__TASK PROMPT__: Here is the listing. Report each line in it that contains the string "radio".

__RECORD EXTRACTS__:
··········

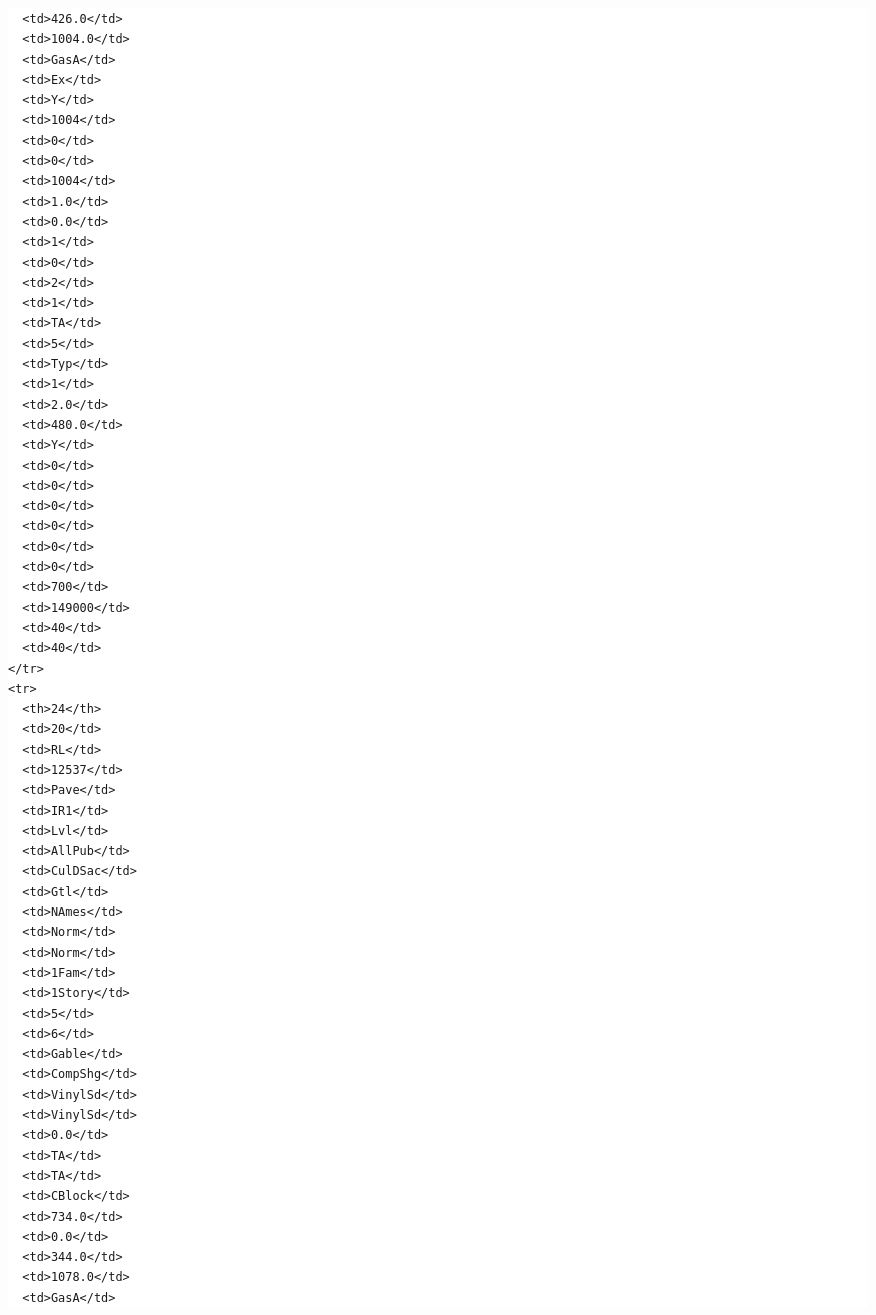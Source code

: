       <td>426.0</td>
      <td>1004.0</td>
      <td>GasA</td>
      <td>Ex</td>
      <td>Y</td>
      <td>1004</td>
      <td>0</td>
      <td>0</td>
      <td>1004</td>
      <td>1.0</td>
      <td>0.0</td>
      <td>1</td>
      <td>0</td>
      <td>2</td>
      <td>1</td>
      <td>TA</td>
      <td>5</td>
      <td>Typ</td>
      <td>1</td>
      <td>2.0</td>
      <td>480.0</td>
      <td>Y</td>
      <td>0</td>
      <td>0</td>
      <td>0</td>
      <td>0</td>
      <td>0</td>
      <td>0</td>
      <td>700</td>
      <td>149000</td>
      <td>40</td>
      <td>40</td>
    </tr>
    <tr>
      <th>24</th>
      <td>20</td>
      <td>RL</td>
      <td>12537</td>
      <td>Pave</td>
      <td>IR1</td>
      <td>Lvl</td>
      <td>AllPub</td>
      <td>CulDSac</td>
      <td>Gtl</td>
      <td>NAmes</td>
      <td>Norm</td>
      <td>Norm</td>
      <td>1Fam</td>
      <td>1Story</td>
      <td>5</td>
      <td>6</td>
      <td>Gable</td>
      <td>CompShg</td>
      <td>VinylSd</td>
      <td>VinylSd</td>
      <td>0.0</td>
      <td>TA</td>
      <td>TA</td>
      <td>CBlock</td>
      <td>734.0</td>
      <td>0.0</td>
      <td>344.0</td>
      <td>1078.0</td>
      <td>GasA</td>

··········

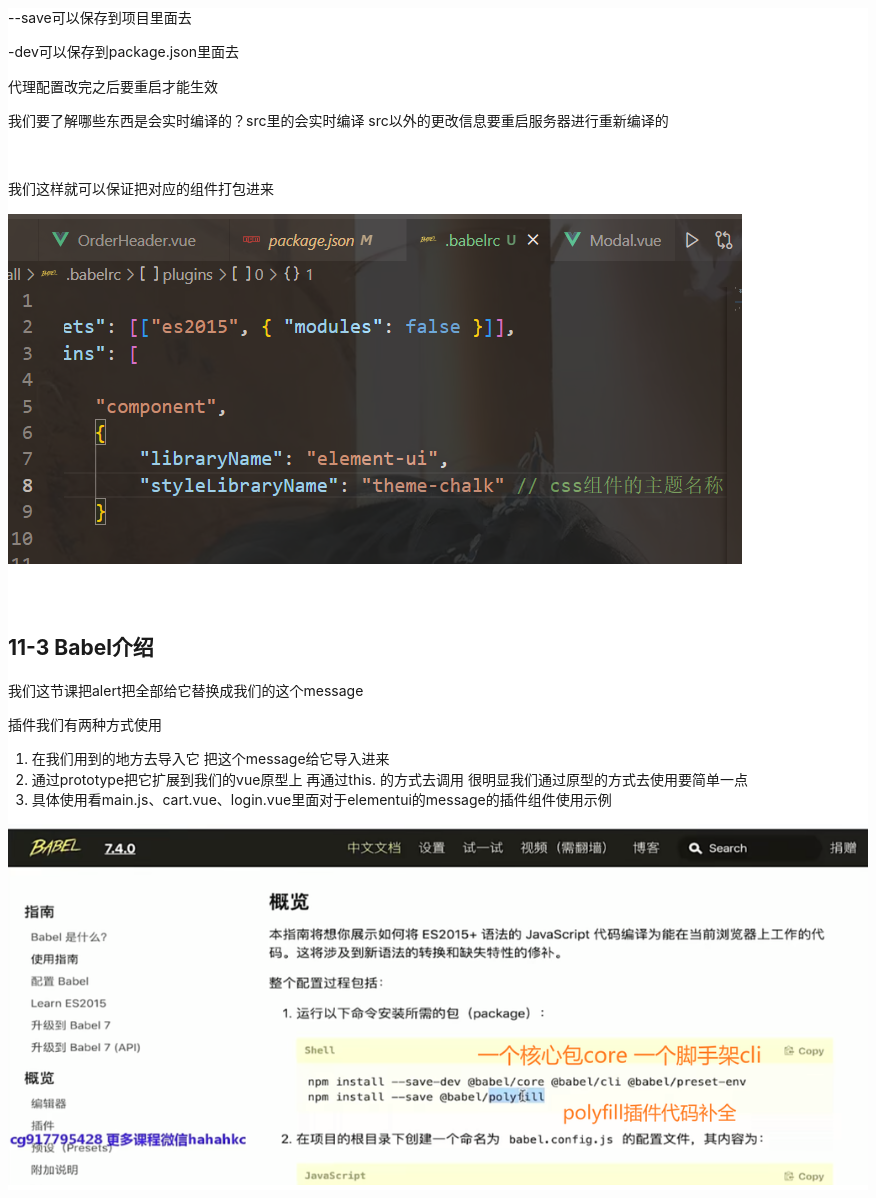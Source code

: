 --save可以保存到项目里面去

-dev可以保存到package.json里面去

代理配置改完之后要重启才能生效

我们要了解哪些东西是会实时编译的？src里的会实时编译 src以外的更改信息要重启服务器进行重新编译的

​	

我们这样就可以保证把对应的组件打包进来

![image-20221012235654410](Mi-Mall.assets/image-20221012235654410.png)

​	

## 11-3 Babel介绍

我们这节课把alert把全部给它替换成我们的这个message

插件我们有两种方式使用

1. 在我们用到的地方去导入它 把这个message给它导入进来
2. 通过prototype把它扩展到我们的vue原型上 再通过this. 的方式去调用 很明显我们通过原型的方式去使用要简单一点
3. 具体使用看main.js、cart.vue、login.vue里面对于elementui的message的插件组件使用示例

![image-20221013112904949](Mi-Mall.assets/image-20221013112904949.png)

··········

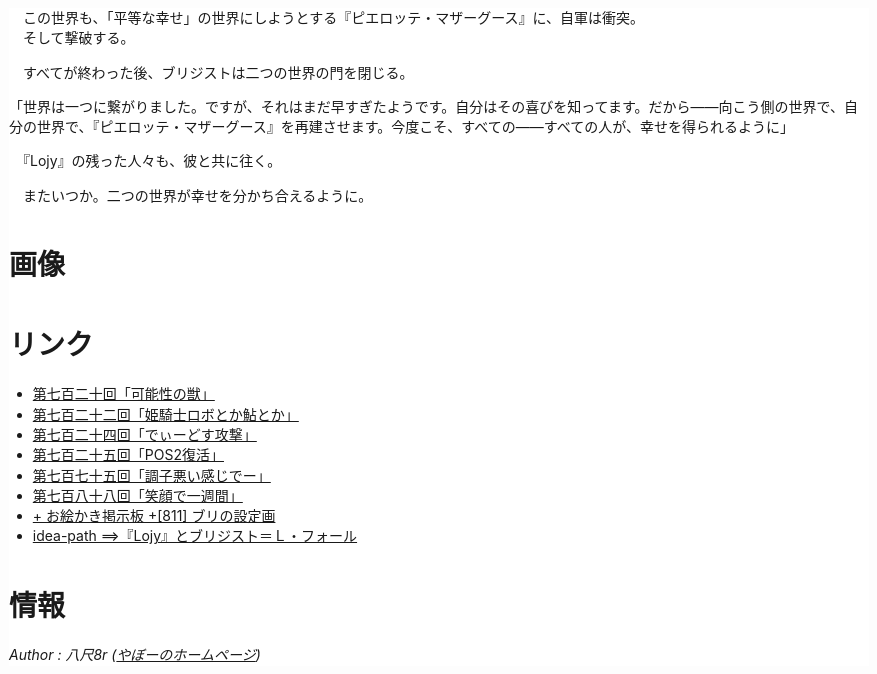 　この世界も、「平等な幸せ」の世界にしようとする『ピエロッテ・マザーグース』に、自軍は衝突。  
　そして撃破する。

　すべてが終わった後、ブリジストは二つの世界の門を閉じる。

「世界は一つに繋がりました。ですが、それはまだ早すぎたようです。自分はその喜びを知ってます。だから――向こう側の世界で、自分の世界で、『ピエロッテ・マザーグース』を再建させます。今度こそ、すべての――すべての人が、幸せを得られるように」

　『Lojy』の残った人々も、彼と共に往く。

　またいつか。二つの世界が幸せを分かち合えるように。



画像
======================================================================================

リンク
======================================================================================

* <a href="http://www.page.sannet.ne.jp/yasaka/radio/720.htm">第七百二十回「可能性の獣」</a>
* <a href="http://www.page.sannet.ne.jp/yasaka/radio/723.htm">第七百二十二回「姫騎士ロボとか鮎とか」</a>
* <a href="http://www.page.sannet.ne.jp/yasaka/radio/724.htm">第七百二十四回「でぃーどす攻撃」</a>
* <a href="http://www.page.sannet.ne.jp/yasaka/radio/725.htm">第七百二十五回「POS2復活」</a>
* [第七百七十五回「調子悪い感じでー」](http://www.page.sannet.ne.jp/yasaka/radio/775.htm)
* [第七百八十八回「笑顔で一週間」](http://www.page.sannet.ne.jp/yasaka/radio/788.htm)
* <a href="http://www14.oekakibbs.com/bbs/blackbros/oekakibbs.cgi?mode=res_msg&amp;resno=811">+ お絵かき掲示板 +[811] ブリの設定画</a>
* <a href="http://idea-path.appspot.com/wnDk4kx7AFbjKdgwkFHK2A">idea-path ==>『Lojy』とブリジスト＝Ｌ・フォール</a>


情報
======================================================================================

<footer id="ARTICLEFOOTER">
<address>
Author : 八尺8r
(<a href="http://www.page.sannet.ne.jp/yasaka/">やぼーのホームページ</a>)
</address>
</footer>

··········

__SOLVED PROBLEM__:
* <a href="http://www.page.sannet.ne.jp/yasaka/radio/720.htm">第七百二十回「可能性の獣」</a>
* <a href="http://www.page.sannet.ne.jp/yasaka/radio/723.htm">第七百二十二回「姫騎士ロボとか鮎とか」</a>
* <a href="http://www.page.sannet.ne.jp/yasaka/radio/724.htm">第七百二十四回「でぃーどす攻撃」</a>
* <a href="http://www.page.sannet.ne.jp/yasaka/radio/725.htm">第七百二十五回「POS2復活」</a>
* [第七百七十五回「調子悪い感じでー」](http://www.page.sannet.ne.jp/yasaka/radio/775.htm)
* [第七百八十八回「笑顔で一週間」](http://www.page.sannet.ne.jp/yasaka/radio/788.htm)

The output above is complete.